Prime Minister John Key proposed this afternoon that the House express its support and solidarity for the Philippines government and population in the aftermath of the devastating Typhoon Hiyain, which has claimed more than 10,000 lives.
In his speech, Dr Norman said that the best way to acknowledge the deaths in the region was to read a statement from one of the country’s officials, the head of the Philippines climate change delegation at United Nations talks in Poland.
The statement by delegate Yeb Sano, which was made this morning in Warsaw, said: “What my country is going through as a result of this extreme climate event is madness, the climate crisis is madness.”

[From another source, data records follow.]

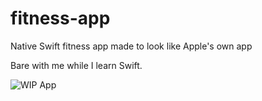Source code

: # fitness-app
Native Swift fitness app made to look like Apple's own app

Bare with me while I learn Swift.

![WIP App](https://i.imgur.com/yGnvDdw.png "WIP App")

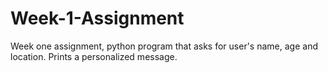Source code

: # Week-1-Assignment
Week one assignment, python program that asks for user's name, age and location. Prints a personalized message. 
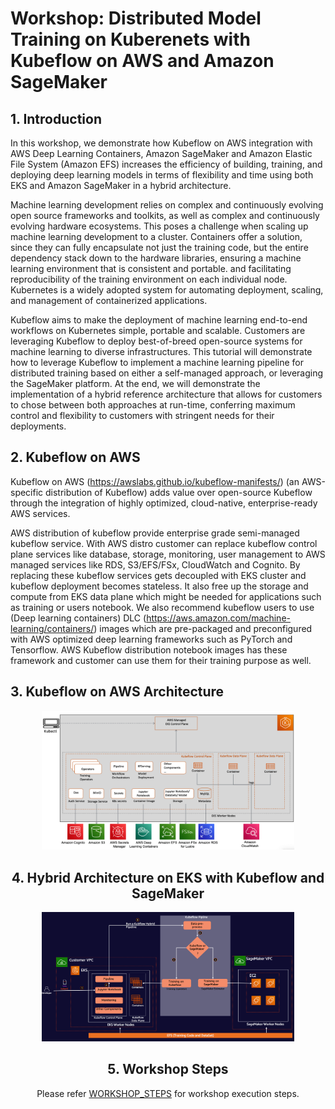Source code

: # Workshop: Distributed Model Training on Kuberenets with Kubeflow on AWS and Amazon SageMaker

## 1. Introduction 

In this workshop, we demonstrate how Kubeflow on AWS integration with AWS Deep Learning Containers, Amazon SageMaker and Amazon Elastic File System (Amazon EFS) increases the efficiency of building, training, and deploying deep learning models in terms of flexibility and time using both EKS and Amazon SageMaker in a hybrid architecture. 

Machine learning development relies on complex and continuously evolving open source frameworks and toolkits, as well as complex and continuously evolving hardware ecosystems. This poses a challenge when scaling up machine learning development to a cluster. Containers offer a solution, since they can fully encapsulate not just the training code, but the entire dependency stack down to the hardware libraries, ensuring a machine learning environment that is consistent and portable. and facilitating reproducibility of the training environment on each individual node. Kubernetes is a widely adopted system for automating deployment, scaling, and management of containerized applications.

Kubeflow aims to make the deployment of machine learning end-to-end workflows on Kubernetes simple, portable and scalable. Customers are leveraging Kubeflow to deploy best-of-breed open-source systems for machine learning to diverse infrastructures.  This tutorial will demonstrate how to leverage Kubeflow to implement a machine learning pipeline  for distributed training based on either a self-managed approach, or leveraging the SageMaker platform.  At the end, we will demonstrate the implementation of a hybrid reference architecture that allows for customers to chose between both approaches at run-time, conferring maximum control and flexibility  to customers with stringent needs for their deployments.

## 2. Kubeflow on AWS

Kubeflow on AWS (https://awslabs.github.io/kubeflow-manifests/) (an AWS-specific distribution of Kubeflow) adds value over open-source Kubeflow through the integration of highly optimized, cloud-native, enterprise-ready AWS services.

AWS distribution of kubeflow provide enterprise grade semi-managed kubeflow service. With AWS distro customer can replace kubeflow control plane services like database, storage, monitoring, user management to AWS managed services like RDS, S3/EFS/FSx, CloudWatch and Cognito. By replacing these kubeflow services gets decoupled with EKS cluster and kubeflow deployment becomes stateless. It also free up the storage and compute from EKS data plane which might be needed for applications such as training or users notebook. We also recommend kubeflow users to use (Deep learning containers) DLC (https://aws.amazon.com/machine-learning/containers/) images which are pre-packaged and preconfigured with AWS optimized deep learning frameworks such as PyTorch and Tensorflow. AWS Kubeflow distribution notebook images has these framework and customer can use them for their training purpose as well. 

## 3. Kubeflow on AWS Architecture 

<center><img src="img/aws_kubeflow_architecture.png" width="80%"/> </br>

## 4. Hybrid Architecture on EKS with Kubeflow and SageMaker

<center><img src="img/kubeflow_sagemaker_hybrid_arch.png" width="80%"/> </br>

## 5. Workshop Steps

Please refer [WORKSHOP_STEPS](WORKSHOP_STEPS.md#workshop-steps) for workshop execution steps.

Dr Norman said science had shown that warmer global temperatures would generate more intense and more frequent tropical storms.
National MPs cried “shame” and claimed that the Greens co-leader was making a political speech.
I sure wish we had a viable green party here in the US. October 12:
Scientists will never attribute typhoon Haiyan unequivocally to climate change, because science doesn’t work that way. Climatologists have proven the causal connection between human CO2 emissions and the rapidly accelerating greenhouse effect to a very high degree of confidence (approximately the same level of certainty links smoking with lung cancer and emphysema), and they’ve demonstrated that this same greenhouse effect is essentially “loading the dice” for more, and more severe, storms. But they can’t unambiguously tell us that the devastation in the Philippines is the fault of global heating.
When the overwhelming majority of the world’s experts on climate tell us we need to drastically reduce our greenhouse emissions, using normal statistical uncertainty to justify inaction is as absurd as rejecting an oncologist’s advice in the wake of a diagnosed malignancy because she can’t tell us with absolute confidence that a particular tumor was triggered by a particular cigarette.